Lofted aerosol layers over the North Pole during the winter period 2019-2020 measured during MOSAiC

The MOSAiC (Multidisciplinary drifting Observatory for the Study of Arctic Climate) expedition, lasting from September 2019 to October 2020, was the largest Arctic research initiative in history. The goal of the expedition was to take the closest look ever at the Arctic as the epicenter of global warming and to gain fundamental insights that are key to better understand global climate change. We continuously operated a multiwavelength aerosol/cloud Raman lidar aboard the icebreaker Polarstern, drifting through the Arctic Ocean trapped in the ice from October to May, and monitored aerosol and cloud layers in the Central Arctic up to 30 km height at latitudes mostly > 85°N. The lidar was integrated in a complex remote sensing infrastructure aboard Polarstern.
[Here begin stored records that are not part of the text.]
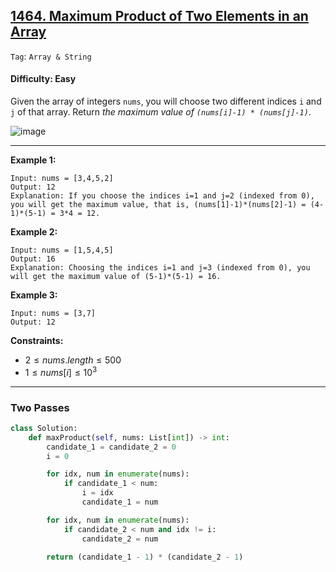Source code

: ## [1464. Maximum Product of Two Elements in an Array](https://leetcode.com/problems/maximum-product-of-two-elements-in-an-array)

```Tag```: ```Array & String```

#### Difficulty: Easy

Given the array of integers ```nums```, you will choose two different indices ```i``` and ```j``` of that array. Return _the maximum value of ```(nums[i]-1) * (nums[j]-1)```_.

![image](https://github.com/quananhle/Python/assets/35042430/fe8fd904-0cf9-4fce-ad97-1247d18dfc03)

---

__Example 1:__
```
Input: nums = [3,4,5,2]
Output: 12 
Explanation: If you choose the indices i=1 and j=2 (indexed from 0), you will get the maximum value, that is, (nums[1]-1)*(nums[2]-1) = (4-1)*(5-1) = 3*4 = 12.
```

__Example 2:__
```
Input: nums = [1,5,4,5]
Output: 16
Explanation: Choosing the indices i=1 and j=3 (indexed from 0), you will get the maximum value of (5-1)*(5-1) = 16.
```

__Example 3:__
```
Input: nums = [3,7]
Output: 12
```

__Constraints:__

- $2 \le nums.length \le 500$
- $1 \le nums[i] \le 10^3$

---

### Two Passes

```Python
class Solution:
    def maxProduct(self, nums: List[int]) -> int:
        candidate_1 = candidate_2 = 0
        i = 0

        for idx, num in enumerate(nums):
            if candidate_1 < num:
                i = idx
                candidate_1 = num

        for idx, num in enumerate(nums):
            if candidate_2 < num and idx != i:
                candidate_2 = num

        return (candidate_1 - 1) * (candidate_2 - 1)
```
A polarization Raman lidar is designed to separate the main continental aerosol components (mineral dust, wildfire smoke, anthropogenic haze, volcanic aerosol). Furthermore, the Polarstern lidar enabled us to study the impact of these different basic aerosol types on the evolution of Arctic mixed-phase and ice clouds.  The most impressive and unprecedented observation was the detection of a persistent, 10 km deep aerosol layer of aged wildfire smoke over the North Pole region between 8 and 18 km height from October 2019 until the beginning of May 2020. The wildfire smoke layers originated from severe and huge fires in Siberia, Alaska, and western North America in 2019 and may have contained mineral dust injected into the atmosphere over the hot fire places together with the smoke. We will present the main MOSAiC findings including a study of a long-lasting mixed-phase cloud layer evolving in Arctic haze (at heights below 6 km) and the role of mineral dust in the Arctic haze mixture to trigger heterogeneous ice formation. Furthermore, we present a case study developing in the smoke-dominated layer around 10 km height.